Qu’est-ce qu’une bonne traduction ?

Le germaniste Jean-Pierre Lefebvre a écrit : « on initie bien plus rapidement un germaniste à l’appareil conceptuel de la sociologie, de la psychologie, de l’histoire qu’un sociologue, psychologue ou historien à la langue allemande »[1]. L. Marignac exprime son désaccord avec ce jugement et estime au contraire que pour bien traduire un texte de sciences humaines, il est plus important de connaître le champ de connaissance et la langue cible que d’être un spécialiste de la langue source.

La tâche de l’éditeur est ingrate : on ne fait pas une bonne traduction à partir d’une traduction « juste correcte ». Il est important de garder le souffle de l’auteur original, une traduction peut être correcte mais pas bonne, juste un assemblage de différents morceaux. Une telle traduction ne peut pas être sauvée, il faudrait la refaire entièrement. Or, il arrive très souvent que l’éditeur se trouve en situation de travailler à partir d’une traduction juste correcte, voire mauvaise, car il n’y a pas beaucoup d’excellents traducteurs en sciences humaines, les très bons traducteurs préférant s’atteler à la littérature.

Enfin, il faut rappeler la cherté de l’entreprise : pour un livre de 350 feuillets, il faut compter environ 30 000 € au total (frais de traduction, d’édition et d’impression). Compte tenu des 60 % de commission pour la diffusion-distribution, il faudrait que l’ouvrage rapporte 80 000 € pour équilibrer les comptes. En espérant en vendre 1 000 exemplaires, il faudrait fixer le prix à 80 €… ce qui est impossible. D’où l’importance des aides à la traduction.

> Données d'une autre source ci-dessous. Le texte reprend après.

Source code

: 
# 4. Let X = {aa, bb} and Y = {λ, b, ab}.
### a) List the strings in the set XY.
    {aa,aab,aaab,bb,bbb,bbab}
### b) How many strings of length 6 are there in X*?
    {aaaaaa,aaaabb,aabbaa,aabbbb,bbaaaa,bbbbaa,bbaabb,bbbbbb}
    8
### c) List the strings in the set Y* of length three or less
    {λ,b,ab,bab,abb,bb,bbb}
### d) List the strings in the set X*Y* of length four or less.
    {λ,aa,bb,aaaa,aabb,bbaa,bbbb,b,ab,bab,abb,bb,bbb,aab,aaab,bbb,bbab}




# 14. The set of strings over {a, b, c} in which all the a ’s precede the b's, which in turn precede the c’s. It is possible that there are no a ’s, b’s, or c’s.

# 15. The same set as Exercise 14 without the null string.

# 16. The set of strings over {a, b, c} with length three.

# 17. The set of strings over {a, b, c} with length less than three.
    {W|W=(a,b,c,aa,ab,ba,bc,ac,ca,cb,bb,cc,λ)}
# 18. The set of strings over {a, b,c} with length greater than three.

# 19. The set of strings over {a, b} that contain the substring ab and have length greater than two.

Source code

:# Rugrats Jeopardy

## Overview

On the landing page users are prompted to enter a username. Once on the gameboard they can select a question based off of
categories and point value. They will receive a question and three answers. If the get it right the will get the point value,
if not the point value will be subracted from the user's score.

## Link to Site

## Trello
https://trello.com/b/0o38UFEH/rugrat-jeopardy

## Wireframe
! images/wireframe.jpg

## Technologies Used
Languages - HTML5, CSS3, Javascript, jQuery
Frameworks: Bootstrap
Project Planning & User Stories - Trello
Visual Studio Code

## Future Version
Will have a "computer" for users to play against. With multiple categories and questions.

Les éditeurs privés se sont désengagés de telles entreprises, ils ne sont pas intéressés par la traduction d’un livre prévu pour s’écouler à moins de 1 000 exemplaires. D’où la part croissante des éditeurs dits « publics », qui ne sont plus éligibles depuis les années 2000 aux aides à l’intraduction du CNL, ce qui oblige les centres de recherches des auteurs à contribuer financièrement. On peut aussi parfois compter sur les institutions étrangères, pour l’italien en particulier sur le Segretariato Europeo per le Pubblicazioni Scientifiche SEPS (http://www.seps.it/).

Qu’est-ce qu’une bonne extraduction ? Il est en fait impossible de contrôler la qualité et la vie d’une traduction dans un espace linguistique étranger.

A contrario, qu’est-ce qu’une mauvaise traduction ? Je la définirais comme une traduction floue, qui s’impose comme un écran entre le lecteur et le texte, qui ne prend pas de risque, qui aseptise et n’identifie pas les problèmes tels que les faux amis. L’éditeur porte une grande part de responsabilité dans la qualité des textes qu’il publie, la relecture des traductions lui incombe entièrement.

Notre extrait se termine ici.